Problem:
Reproduce the data below in full and to the letter, images excepted.

(Pictures paired with source code)
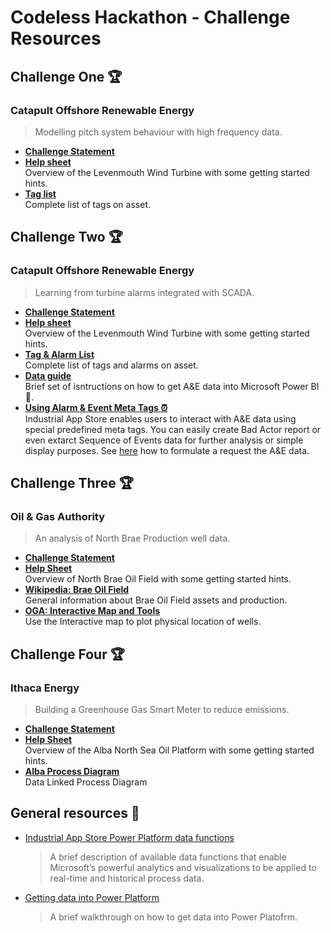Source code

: # Codeless Hackathon - Challenge Resources

## Challenge One :trophy:

### Catapult Offshore Renewable Energy

> Modelling pitch system behaviour with high frequency data.

* [**Challenge Statement**](https://www.theogtc.com/media/3836/challenge-one-final.pdf "Challenge Statement - Catapult Offshore Renewable Energy")
* [**Help sheet**]() <br />Overview of the Levenmouth Wind Turbine with some getting started hints.
* [**Tag list**](http://appstore.intelligentplant.com/nuget/downloads/OgtcHack20/ORE-TagAndAlarmList.xlsx "Tag list - Catapult Offshore Renewable Energy")<br />Complete list of tags on asset.

## Challenge Two :trophy:

### Catapult Offshore Renewable Energy

> Learning from turbine alarms integrated with SCADA.

* [**Challenge Statement**](https://www.theogtc.com/media/3837/challenge-two-final.pdf "Challenge Statement - Catapult Offshore Renewable Energy")
* [**Help sheet**]()<br />Overview of the Levenmouth Wind Turbine with some getting started hints.
* [**Tag & Alarm List**](http://appstore.intelligentplant.com/nuget/downloads/OgtcHack20/ORE-TagAndAlarmList.xlsx "Tag & Alarm List - Catapult Offshore Renewable Energy")<br />Complete list of tags and alarms on asset.
* [**Data guide**](https://github.com/intelligentplant/codeless-hackathon-resource/blob/master/resources/challange-two-alarm-access.MD "Challange two - getting data")<br />Brief set of isntructions on how to get A&E data into Microsoft Power BI :feet:.
* [**Using Alarm & Event Meta Tags :alarm_clock:**](https://github.com/intelligentplant/IAS-Power-BI-connector#using-alarm--evnet-meta-tags-alarm_clock "Using Alarm & Event Meta Tags - Catapult Offshore Renewable Energy")<br />Industrial App Store enables users to interact with A&E data using special predefined meta tags. You can easily create Bad Actor report or even extarct Sequence of Events data for further analysis or simple display purposes. See [here](https://github.com/intelligentplant/IAS-Power-BI-connector#using-alarm--evnet-meta-tags-alarm_clock "Using Alarm & Event Meta Tags - Catapult Offshore Renewable Energy") how to formulate a request the A&E data.

## Challenge Three :trophy:

### Oil & Gas Authority

> An analysis of North Brae Production well data.

* [**Challenge Statement**](https://www.theogtc.com/media/3859/challenge-3-final.pdf "Challenge Statement - Oil & Gas Authority")
* [**Help Sheet**](https://www.theogtc.com/media/3859/challenge-3-final.pdf "Help Sheet - Oil & Gas Authority")<br />Overview of North Brae Oil Field with some getting started hints.
* [**Wikipedia: Brae Oil Field**](https://en.wikipedia.org/wiki/Brae_oilfield "Wikipedia: Brae Oil Field - Oil & Gas Authority")<br /> General information about Brae Oil Field assets and production.
* [**OGA: Interactive Map and Tools**](https://www.ogauthority.co.uk/data-centre/interactive-maps-and-tools "Interactive Map and Tools- Oil & Gas Authority")<br />Use the Interactive map to plot physical location of wells.

## Challenge Four :trophy:

### Ithaca Energy

> Building a Greenhouse Gas Smart Meter to reduce emissions.

* [**Challenge Statement**](https://www.theogtc.com/media/3839/challenge-four-final.pdf "Challenge Statement - Ithaca Energy")
* [**Help Sheet**](https://appstore.intelligentplant.com/nuget/downloads/OgtcHack20/Challenge4HelpSheet.pdf "Help Sheet - Ithaca Energy") <br />Overview of the Alba North Sea Oil Platform with some getting started hints.
* [**Alba Process Diagram**](https://appstore.intelligentplant.com/gestalt#OGTC%202020%5CE.%20Alba-Overview.PnID "Alba Process Diagram - Ithaca Energy")<br />Data Linked Process Diagram

## General resources :book:

* [Industrial App Store Power Platform data functions](https://github.com/intelligentplant/IAS-Power-BI-connector#supported-actions-functions "IAS Power Platform functions")
  > A brief description of available data functions that enable Microsoft’s powerful analytics and visualizations to be applied to real-time and historical process data.
* [Getting data into Power Platform](https://github.com/intelligentplant/codeless-hackathon-resource/blob/master/resources/get-data-into-power-platform.MD#get-data-into-power-platform "Industrial App Store Connector - Getting data into Power Platform")
  > A brief walkthrough on how to get data into Power Platofrm.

Response to the exercise:
Source code

: # Codeless Hackathon - Challenge Resources

## Challenge One :trophy:

### Catapult Offshore Renewable Energy

> Modelling pitch system behaviour with high frequency data.

* [**Challenge Statement**](https://www.theogtc.com/media/3836/challenge-one-final.pdf "Challenge Statement - Catapult Offshore Renewable Energy")
* [**Help sheet**]() <br />Overview of the Levenmouth Wind Turbine with some getting started hints.
* [**Tag list**](http://appstore.intelligentplant.com/nuget/downloads/OgtcHack20/ORE-TagAndAlarmList.xlsx "Tag list - Catapult Offshore Renewable Energy")<br />Complete list of tags on asset.

## Challenge Two :trophy:

### Catapult Offshore Renewable Energy

> Learning from turbine alarms integrated with SCADA.

* [**Challenge Statement**](https://www.theogtc.com/media/3837/challenge-two-final.pdf "Challenge Statement - Catapult Offshore Renewable Energy")
* [**Help sheet**]()<br />Overview of the Levenmouth Wind Turbine with some getting started hints.
* [**Tag & Alarm List**](http://appstore.intelligentplant.com/nuget/downloads/OgtcHack20/ORE-TagAndAlarmList.xlsx "Tag & Alarm List - Catapult Offshore Renewable Energy")<br />Complete list of tags and alarms on asset.
* [**Data guide**](https://github.com/intelligentplant/codeless-hackathon-resource/blob/master/resources/challange-two-alarm-access.MD "Challange two - getting data")<br />Brief set of isntructions on how to get A&E data into Microsoft Power BI :feet:.
* [**Using Alarm & Event Meta Tags :alarm_clock:**](https://github.com/intelligentplant/IAS-Power-BI-connector#using-alarm--evnet-meta-tags-alarm_clock "Using Alarm & Event Meta Tags - Catapult Offshore Renewable Energy")<br />Industrial App Store enables users to interact with A&E data using special predefined meta tags. You can easily create Bad Actor report or even extarct Sequence of Events data for further analysis or simple display purposes. See [here](https://github.com/intelligentplant/IAS-Power-BI-connector#using-alarm--evnet-meta-tags-alarm_clock "Using Alarm & Event Meta Tags - Catapult Offshore Renewable Energy") how to formulate a request the A&E data.

## Challenge Three :trophy:

### Oil & Gas Authority

> An analysis of North Brae Production well data.

* [**Challenge Statement**](https://www.theogtc.com/media/3859/challenge-3-final.pdf "Challenge Statement - Oil & Gas Authority")
* [**Help Sheet**](https://www.theogtc.com/media/3859/challenge-3-final.pdf "Help Sheet - Oil & Gas Authority")<br />Overview of North Brae Oil Field with some getting started hints.
* [**Wikipedia: Brae Oil Field**](https://en.wikipedia.org/wiki/Brae_oilfield "Wikipedia: Brae Oil Field - Oil & Gas Authority")<br /> General information about Brae Oil Field assets and production.
* [**OGA: Interactive Map and Tools**](https://www.ogauthority.co.uk/data-centre/interactive-maps-and-tools "Interactive Map and Tools- Oil & Gas Authority")<br />Use the Interactive map to plot physical location of wells.

## Challenge Four :trophy:

### Ithaca Energy

> Building a Greenhouse Gas Smart Meter to reduce emissions.

* [**Challenge Statement**](https://www.theogtc.com/media/3839/challenge-four-final.pdf "Challenge Statement - Ithaca Energy")
* [**Help Sheet**](https://appstore.intelligentplant.com/nuget/downloads/OgtcHack20/Challenge4HelpSheet.pdf "Help Sheet - Ithaca Energy") <br />Overview of the Alba North Sea Oil Platform with some getting started hints.
* [**Alba Process Diagram**](https://appstore.intelligentplant.com/gestalt#OGTC%202020%5CE.%20Alba-Overview.PnID "Alba Process Diagram - Ithaca Energy")<br />Data Linked Process Diagram

## General resources :book:

* [Industrial App Store Power Platform data functions](https://github.com/intelligentplant/IAS-Power-BI-connector#supported-actions-functions "IAS Power Platform functions")
  > A brief description of available data functions that enable Microsoft’s powerful analytics and visualizations to be applied to real-time and historical process data.
* [Getting data into Power Platform](https://github.com/intelligentplant/codeless-hackathon-resource/blob/master/resources/get-data-into-power-platform.MD#get-data-into-power-platform "Industrial App Store Connector - Getting data into Power Platform")
  > A brief walkthrough on how to get data into Power Platofrm.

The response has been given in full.